Ok. Let me try to draw out why optimized stuff is inherently dangerous. This might be a bit meandering.
I think it’s because humans live in an only mildly optimized world. There’s this huge, high dimensional space of the “the way the world can be” with a bunch of parameters including, the force of gravity, the percentage of oxygen in the air, the number of rabbits, the amount of sunlight that reaches the surface of the earth, the virulence of various viruses, etc. Human life is fragile; it depends on the remaining within a relatively narrow “goldilocks” band for a huge number of those parameters.
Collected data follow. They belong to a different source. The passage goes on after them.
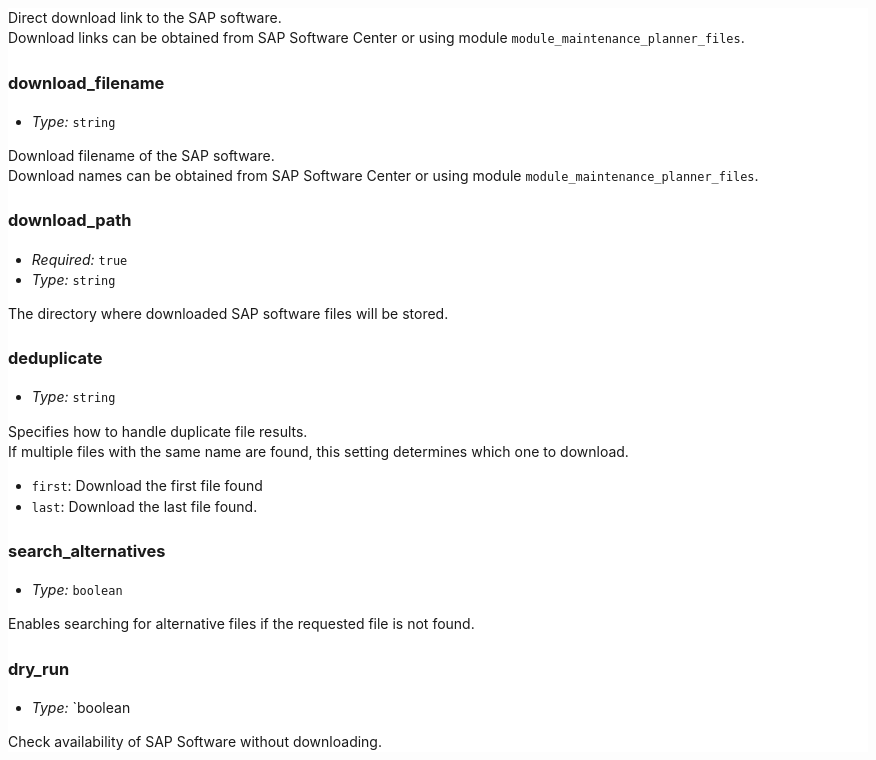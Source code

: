 Direct download link to the SAP software.</br>
Download links can be obtained from SAP Software Center or using module `module_maintenance_planner_files`.

### download_filename
- _Type:_ `string`<br>

Download filename of the SAP software.</br>
Download names can be obtained from SAP Software Center or using module `module_maintenance_planner_files`.

### download_path
- _Required:_ `true`<br>
- _Type:_ `string`<br>

The directory where downloaded SAP software files will be stored.

### deduplicate
- _Type:_ `string`<br>

Specifies how to handle duplicate file results.<br>
If multiple files with the same name are found, this setting determines which one to download.<br>
- `first`: Download the first file found<br>
- `last`: Download the last file found.<br>

### search_alternatives
- _Type:_ `boolean`<br>

Enables searching for alternative files if the requested file is not found.<br>

### dry_run
- _Type:_ `boolean

Check availability of SAP Software without downloading.<br>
Optimizing hard on anything, unless it is specifically for maintaining the those goldilocks conditions, implies extremizing. Even the optimization is not itself for an extreme value (eg one could be trying to maintain the oxygen percentage in the air at exactly 21.45600 percent), hitting a value that precisely means doing something substantially different than what the world would otherwise be doing. Hitting a value that precisely means that you have to extremize on some parameter. To get a highly optimized value you have to steer reality into a corner case that is far outside the bounds of the current distribution of outcomes on planet earth.
Indeed, if it isn’t far outside the current distribution of outcomes on planet earth, that suggests that there’s a lot of room left for further optimization. This is because the world is not already optimized on that given parameter, and because the world is so high dimensional it would be staggeringly, exponentially, unlikely that the precisely optimized outcome was within the bounds of the current distribution of outcomes. By default, you should expect that perfect optimization on any given parameter would be a random draw from the state space of all possible ways that earth can be. So if the world looks pretty normal, you haven’t optimized very hard for anything.
That sounds right to me. A key addendum might be that extremizing one value will often extremize (>1) other related values, even those that are normally second-order relations. Eg. a baseball with extremized speed also extremizes the quantity of local radiation. So extremes often don’t stay localized to their domain.